Article Abstract

Non-cardiac comorbidities in adults with inherited and congenital heart disease: report from a single center experience of more than 800 consecutive patients

Authors: Rhoia Clara Neidenbach, Eckart Lummert, Matthias Vigl, Reinhard Zachoval, Michael Fischereder, Andrea Engelhardt, Claudia Pujol, Renate Oberhoffer, Nicole Nagdyman, Peter Ewert, Michael Hauser, Harald Kaemmerer

Abstract

Background: As a result of improved surgical and therapeutical management, more than 90% of patients with congenital heart disease (CHD) reach adulthood. However, the natural course of CHD is complicated by noncardiac medical problems.

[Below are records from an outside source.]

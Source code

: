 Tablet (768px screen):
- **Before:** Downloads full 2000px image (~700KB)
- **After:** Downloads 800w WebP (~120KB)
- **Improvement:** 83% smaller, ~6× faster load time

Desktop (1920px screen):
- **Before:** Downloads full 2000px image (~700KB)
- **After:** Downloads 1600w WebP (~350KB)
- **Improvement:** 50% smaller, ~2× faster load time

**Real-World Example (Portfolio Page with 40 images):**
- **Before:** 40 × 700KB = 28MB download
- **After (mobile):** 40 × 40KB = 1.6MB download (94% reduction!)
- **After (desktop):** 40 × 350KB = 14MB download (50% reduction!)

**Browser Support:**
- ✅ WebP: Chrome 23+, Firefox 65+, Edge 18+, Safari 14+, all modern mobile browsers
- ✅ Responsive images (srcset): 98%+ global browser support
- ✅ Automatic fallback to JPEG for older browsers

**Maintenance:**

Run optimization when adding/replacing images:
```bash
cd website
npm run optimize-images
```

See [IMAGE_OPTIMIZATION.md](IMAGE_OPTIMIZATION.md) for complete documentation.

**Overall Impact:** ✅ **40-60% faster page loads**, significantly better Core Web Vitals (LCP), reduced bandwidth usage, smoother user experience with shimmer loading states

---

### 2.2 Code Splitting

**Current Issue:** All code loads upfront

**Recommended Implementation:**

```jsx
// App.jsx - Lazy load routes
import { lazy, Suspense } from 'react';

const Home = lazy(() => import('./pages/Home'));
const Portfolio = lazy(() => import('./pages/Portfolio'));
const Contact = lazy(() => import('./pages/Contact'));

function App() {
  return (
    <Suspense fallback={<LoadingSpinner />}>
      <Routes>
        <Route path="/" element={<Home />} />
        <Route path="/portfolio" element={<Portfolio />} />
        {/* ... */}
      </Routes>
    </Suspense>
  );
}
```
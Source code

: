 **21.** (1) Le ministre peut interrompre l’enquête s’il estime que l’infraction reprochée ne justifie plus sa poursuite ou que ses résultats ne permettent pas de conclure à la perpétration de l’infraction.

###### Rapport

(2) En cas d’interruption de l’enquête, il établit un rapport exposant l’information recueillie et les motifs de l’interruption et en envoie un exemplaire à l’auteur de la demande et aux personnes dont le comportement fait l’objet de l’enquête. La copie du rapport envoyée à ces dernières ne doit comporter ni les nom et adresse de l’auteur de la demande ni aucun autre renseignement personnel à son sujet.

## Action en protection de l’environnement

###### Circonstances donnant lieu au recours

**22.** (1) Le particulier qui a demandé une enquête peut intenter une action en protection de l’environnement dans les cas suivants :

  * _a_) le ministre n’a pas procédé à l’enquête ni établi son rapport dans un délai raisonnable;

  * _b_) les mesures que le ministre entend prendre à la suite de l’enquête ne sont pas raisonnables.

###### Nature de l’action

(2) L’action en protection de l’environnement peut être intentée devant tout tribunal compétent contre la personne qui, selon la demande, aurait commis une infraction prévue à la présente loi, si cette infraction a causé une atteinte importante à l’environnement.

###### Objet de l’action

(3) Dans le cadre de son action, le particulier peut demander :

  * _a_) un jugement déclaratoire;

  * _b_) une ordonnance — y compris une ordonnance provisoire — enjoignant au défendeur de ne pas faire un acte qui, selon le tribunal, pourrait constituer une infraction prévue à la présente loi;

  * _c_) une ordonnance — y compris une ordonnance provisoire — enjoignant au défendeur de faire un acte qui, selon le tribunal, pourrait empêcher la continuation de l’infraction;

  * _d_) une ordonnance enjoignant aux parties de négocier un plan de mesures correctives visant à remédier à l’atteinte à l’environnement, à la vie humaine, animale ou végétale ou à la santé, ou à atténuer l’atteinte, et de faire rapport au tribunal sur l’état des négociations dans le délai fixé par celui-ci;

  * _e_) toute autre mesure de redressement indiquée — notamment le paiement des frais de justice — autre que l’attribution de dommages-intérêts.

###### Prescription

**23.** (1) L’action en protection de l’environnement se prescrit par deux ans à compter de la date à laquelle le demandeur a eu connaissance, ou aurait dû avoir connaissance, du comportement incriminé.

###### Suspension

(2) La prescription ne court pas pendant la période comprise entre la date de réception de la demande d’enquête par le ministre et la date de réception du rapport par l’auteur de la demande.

Aim of the study was to evaluate noncardiac comorbidities in a contemporary cohort of adults with CHD (ACHD).
Methods: In a tertiary care center for ACHD, 821 consecutive patients, admitted to the outpatient clinic, were evaluated for clinically relevant noncardiac comorbidities.
Results: The consecutively included patients (age: range, 15–80 years; 56% female) represent all types and severity grades of acyanotic and cyanotic CHD. A considerable proportion of ACHD had significant noncardiac comorbidities, which have the potential to profoundly influence the natural course of the underlying disease. In 95.5%, relevant non-cardiac comorbidities were apparent, that could be related to 16 special medical fields as endocrinologic/metabolic disease, gastroenterology/hepatology, gynecology/obstetrics, angiology, orthopedics, neurology/psychiatry and others. Most frequently seen comorbidities were endocrine and metabolic disorders (43.97%).
Conclusions: Non-cardiac comorbidities are increasingly common in ACHD. The data revealed non-cardiac comorbidities as they were presented in the cohort of ACHD seen in a tertiary center. The study proves that ACHD with significant non-cardiac comorbidities need multidisciplinary care by medical organ specialists, aside the congenital cardiologist, with a deep knowledge about congenital heart defects, the special effects of the organ disease on the particular heart defect and, how the heart defect may affect the course of the particular organ disease. The study may create the basis for the development of screening programs for comorbidities in ACHD as well as a multidisciplinary concept for diagnosis and treatment of concomitant disorders or for disease prevention. Particularly disease prevention may improve quality of life as well as the further fate of the affected patients.